Get excited, because today is International Fried Chicken Day!
And what better way to celebrate than whipping up your own DIY fried chicken at home using the famous KFC recipe?!
Even though the original recipe has been closely guarded since the 1940s, the Chicago Tribune published what it claims to be the secret recipe found in an old scrapbook belonging to one of the Colonel's relatives in 2017.
The Colonel's nephew Joe Ledington stumbled across the scrapbook previously owned by Claudia Sanders, the Colonel's second wife.
Stuck inside an envelope in the scrapbook is a handwritten note with the recipe alongside Claudia's will.
Claudia passed away in 1997 so cannot confirm the authenticity of the note.
When asked if he thought it was the original recipe Joe said: "Yeah, I do."
"I don't want to get in an argument with [KFC's parent company] Yum! Brands about it but ... I'm pretty sure that it's pretty close to the original."
Decide for yourself and give the recipe a crack.
THE ORIGINAL 11 SPICES SECRET RECIPE
(As published in The Chicago Tribune)
Prep: 30 minutes
Soak: 20-30 minutes
Cook: 15-18 minutes
Makes: 4 servings
- 2 cups all-purpose flour
- 2/3 tablespoon salt
- 1/2 tablespoon dried thyme leaves
- 1/2 tablespoon dried basil leaves
- 1/3 tablespoon dried oregano leaves
- 1 tablespoon celery salt
- 1 tablespoon ground black pepper
- 1 tablespoon dried mustard
- 4 tablespoons paprika
- 2 tablespoons garlic salt
- 1 tablespoon ground ginger
- 3 tablespoons ground white pepper
- 1 cup buttermilk
- 1 egg, beaten
- 1 chicken, cut up, the breast pieces cut in half for more even frying
- Expeller-pressed canola oil
- Mix the flour in a bowl with all the herbs and spices; set aside.
- Mix the buttermilk and egg together in a separate bowl until combined. Soak the chicken in the buttermilk mixture at room temperature, 20-30 minutes.
- Remove chicken from the buttermilk, allowing excess to drip off. Dip the chicken pieces in the herb-spice-flour mixture to coat all sides, shaking off excess. Allow to sit on a rack over a baking sheet, 20 minutes.
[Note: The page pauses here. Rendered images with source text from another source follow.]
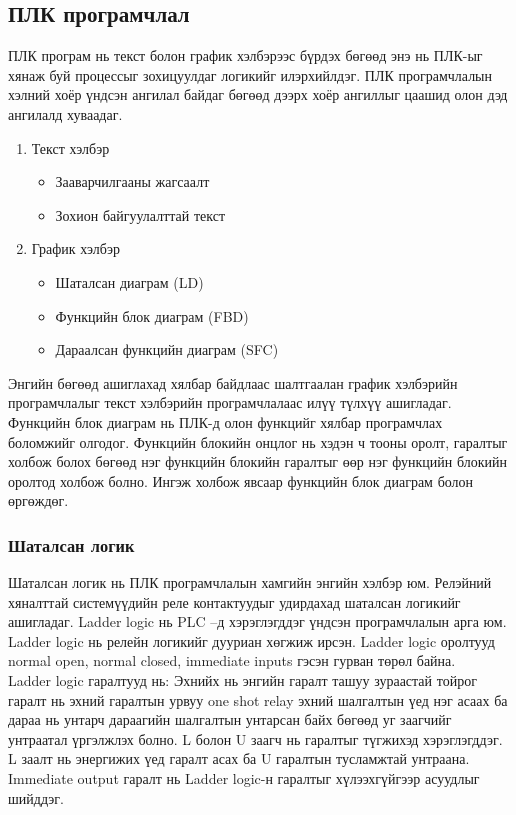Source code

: \subsection{ПЛК програмчлал}
ПЛК програм нь текст болон график хэлбэрээс бүрдэх бөгөөд энэ нь ПЛК-ыг хянаж буй процессыг зохицуулдаг логикийг илэрхийлдэг. ПЛК програмчлалын хэлний хоёр үндсэн ангилал байдаг бөгөөд дээрх хоёр ангиллыг цаашид олон дэд ангилалд хуваадаг. 
\begin{enumerate}
	\item Текст хэлбэр 
	\begin{itemize}
		\item Зааварчилгааны жагсаалт 
		\item Зохион байгуулалттай текст 
	\end{itemize}
\item График хэлбэр 
\begin{itemize}
	\item 	Шаталсан диаграм (LD)
	\item Функцийн блок диаграм (FBD)
	\item Дараалсан функцийн диаграм (SFC)
\end{itemize}
\end{enumerate}
Энгийн бөгөөд ашиглахад хялбар байдлаас шалтгаалан график хэлбэрийн програмчлалыг текст хэлбэрийн програмчлалаас илүү түлхүү ашигладаг. 
Функцийн блок диаграм нь ПЛК-д олон функцийг хялбар програмчлах боломжийг олгодог. Функцийн блокийн онцлог нь хэдэн ч тооны оролт, гаралтыг холбож болох бөгөөд нэг функцийн блокийн гаралтыг өөр нэг функцийн блокийн оролтод холбож болно. Ингэж холбож явсаар функцийн блок диаграм болон өргөждөг.

\subsubsection{Шаталсан логик}
Шаталсан логик нь ПЛК програмчлалын хамгийн энгийн хэлбэр юм. Релэйний хяналттай системүүдийн реле контактуудыг удирдахад шаталсан логикийг ашигладаг. Ladder logic нь PLC –д хэрэглэгддэг үндсэн програмчлалын арга юм. Ladder logic нь релейн логикийг дууриан хөгжиж ирсэн. Ladder logic оролтууд normal open, normal closed, immediate inputs гэсэн гурван төрөл байна. \cite{EE343}\\

 Ladder logic гаралтууд нь: 
Эхнийх нь энгийн гаралт ташуу зураастай тойрог гаралт нь эхний гаралтын урвуу one shot relay эхний шалгалтын үед нэг асаах ба дараа нь унтарч дараагийн шалгалтын унтарсан байх бөгөөд уг заагчийг унтраатал үргэлжлэх болно. L болон U заагч нь гаралтыг түгжихэд хэрэглэгддэг. L заалт нь энергижих үед гаралт асах ба U гаралтын тусламжтай унтраана. Immediate output гаралт нь Ladder logic-н гаралтыг хүлээхгүйгээр асуудлыг шийддэг.

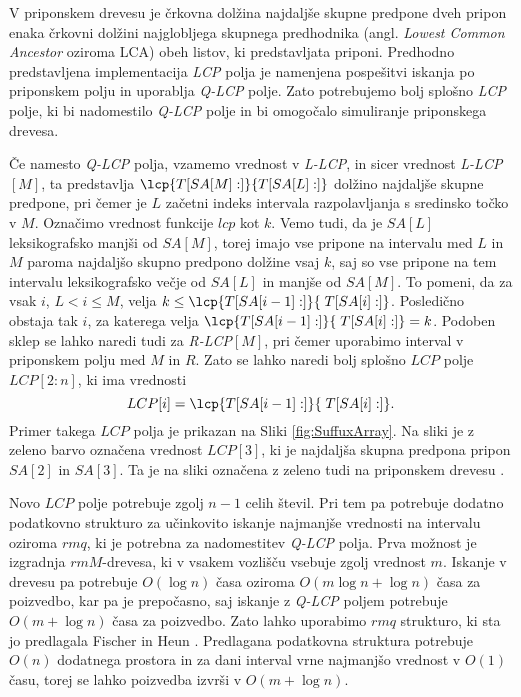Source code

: V priponskem drevesu je črkovna dolžina najdaljše skupne predpone dveh pripon enaka črkovni dolžini najglobljega skupnega predhodnika (angl. \textit{Lowest Common Ancestor} oziroma LCA) obeh listov, ki predstavljata priponi. Predhodno predstavljena implementacija \textit{LCP} polja je namenjena pospešitvi iskanja po priponskem polju in uporablja \textit{Q-LCP} polje. Zato potrebujemo bolj splošno \textit{LCP} polje, ki bi nadomestilo \textit{Q-LCP} polje in bi omogočalo simuliranje priponskega drevesa.

Če namesto \textit{Q-LCP} polja, vzamemo vrednost v \textit{L-LCP}, in sicer vrednost \textit{L-LCP}$[M]$, ta predstavlja $\lcp{T[SA[M]:]}{T[SA[L]:]}$ dolžino najdaljše skupne predpone, pri čemer je $L$ začetni indeks intervala razpolavljanja s sredinsko točko v $M$. Označimo vrednost funkcije $lcp$ kot $k$. Vemo tudi, da je $SA[L]$ leksikografsko manjši od $SA[M]$, torej imajo vse pripone na intervalu med $L$ in $M$ paroma najdaljšo skupno predpono dolžine vsaj $k$, saj so vse pripone na tem intervalu leksikografsko večje od $SA[L]$ in manjše od $SA[M]$. To pomeni, da za vsak $i$, $L<i\le M$, velja $k\le \lcp{T[SA[i-1]:]}{\; T[SA[i]:]}$. Posledično obstaja tak $i$, za katerega velja $\lcp{T[SA[i-1]:]}{\; T[SA[i]:]}=k$. Podoben sklep se lahko naredi tudi za \textit{R-LCP}$[M]$, pri čemer uporabimo interval v priponskem polju med $M$ in $R$. Zato se lahko naredi bolj splošno $LCP$ polje $LCP[2:n]$, ki ima vrednosti 
$$
    LCP[i]=\lcp{T[SA[i-1]:]}{\; T[SA[i]:]}.
$$
Primer takega $LCP$ polja je prikazan na Sliki \ref{fig:SuffuxArray}. Na sliki je z zeleno barvo označena vrednost $LCP[3]$, ki je najdaljša skupna predpona pripon $SA[2]$ in $SA[3]$. Ta je na sliki označena z zeleno tudi na priponskem drevesu \cite{Abouelhoda2004, Kasai2001}.

Novo $LCP$ polje potrebuje zgolj $n-1$ celih števil. Pri tem pa potrebuje dodatno podatkovno strukturo za učinkovito iskanje najmanjše vrednosti na intervalu oziroma $rmq$, ki je potrebna za nadomestitev \textit{Q-LCP} polja. Prva možnost je izgradnja $rmM$-drevesa, ki v vsakem vozlišču vsebuje zgolj vrednost $m$. Iskanje v drevesu pa potrebuje $O(\log{n})$ časa oziroma $O(m\log{n}+\log{n})$ časa za poizvedbo, kar pa je prepočasno, saj iskanje z \textit{Q-LCP} poljem potrebuje $O(m+\log{n})$ časa za poizvedbo. Zato lahko uporabimo $rmq$ strukturo, ki sta jo predlagala Fischer in Heun \cite{Fischer2007}. Predlagana podatkovna struktura potrebuje $O(n)$ dodatnega prostora in za dani interval vrne najmanjšo vrednost v $O(1)$ času, torej se lahko poizvedba izvrši v $O(m+\log{n})$.

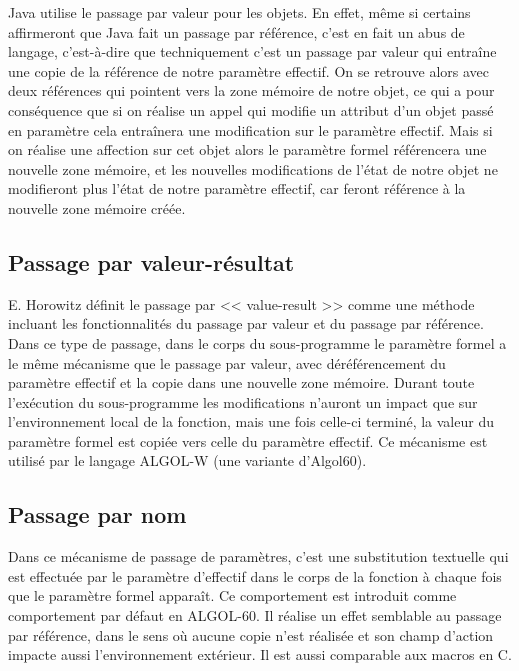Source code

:     Java \cite{DBLP:books/aw/ArnoldGH00} utilise le passage par valeur pour les objets. En effet, même si certains affirmeront que Java fait un passage par référence, c'est en fait un abus de langage, c'est-à-dire que techniquement c'est un passage par valeur qui entraîne une copie de la référence de notre paramètre effectif. On se retrouve alors avec deux références qui pointent vers la zone mémoire de notre objet, ce qui a pour conséquence que si on réalise un appel qui modifie un attribut d'un objet passé en paramètre cela entraînera une modification sur le paramètre effectif. Mais si on réalise une affection sur cet objet alors le paramètre formel référencera une nouvelle zone mémoire, et les nouvelles modifications de l'état de notre objet ne modifieront plus l'état de notre paramètre effectif, car feront référence à la nouvelle zone mémoire créée. 
      
    \subsection{Passage par valeur-résultat}
    
    E. Horowitz définit le passage par << value-result >> \cite{DBLP:books/daglib/0069787} comme une méthode incluant les fonctionnalités du passage par valeur et du passage par référence. Dans ce type de passage, dans le corps du sous-programme le paramètre formel a le même mécanisme que le passage par valeur, avec déréférencement du paramètre effectif et la copie dans une nouvelle zone mémoire. Durant toute l'exécution du sous-programme les modifications n'auront un impact que sur l'environnement local de la fonction, mais une fois celle-ci terminé, la valeur du paramètre formel est copiée vers celle du paramètre effectif. Ce mécanisme est utilisé par le langage ALGOL-W \cite{sites1972algol} (une variante d'Algol60).
    
    \subsection{Passage par nom}
    
  Dans ce mécanisme de passage de paramètres, c'est une substitution textuelle qui est effectuée par le paramètre d'effectif dans le corps de la fonction à chaque fois que le paramètre formel apparaît. Ce comportement est introduit comme comportement par défaut en ALGOL-60. Il réalise un effet semblable au passage par référence, dans le sens où aucune copie n'est réalisée et son champ d'action impacte aussi l’environnement extérieur. Il est aussi comparable aux macros en C.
- Meanwhile, heat about 3 inches of the oil in a large Dutch oven (or similar heavy pot with high sides) over medium-high heat to 350 degrees (175C). (Use a deep-frying thermometer to check the temperature.) When temperature is reached, lower the heat to medium to maintain it at 350. Fry 3 or 4 pieces at a time, being careful not to crowd the pot. Fry until medium golden brown, turning once, 15-18 minutes. Transfer chicken pieces to a baking sheet covered with paper towels. Allow the oil to return to temperature before adding more chicken. Repeat with remaining chicken.
Last year, KFC ran cooking workshops for 3000 special guests in the UK who won a prize to discover the secrets for cooking the world's most iconic fried chicken.
They were taught the step-by-step process of making their juicy burgers and signature bits of chicken.
Here are some other tips to follow.
The chefs at KFC begin with a mixture of raw, on-the-bone chicken thighs, drumsticks and wings.
Cuts of rib and keel are also used in the famous sharing buckets, however, they're a bit harder to find in a standard supermarket.
The way you must coat the chicken is said to be very specific.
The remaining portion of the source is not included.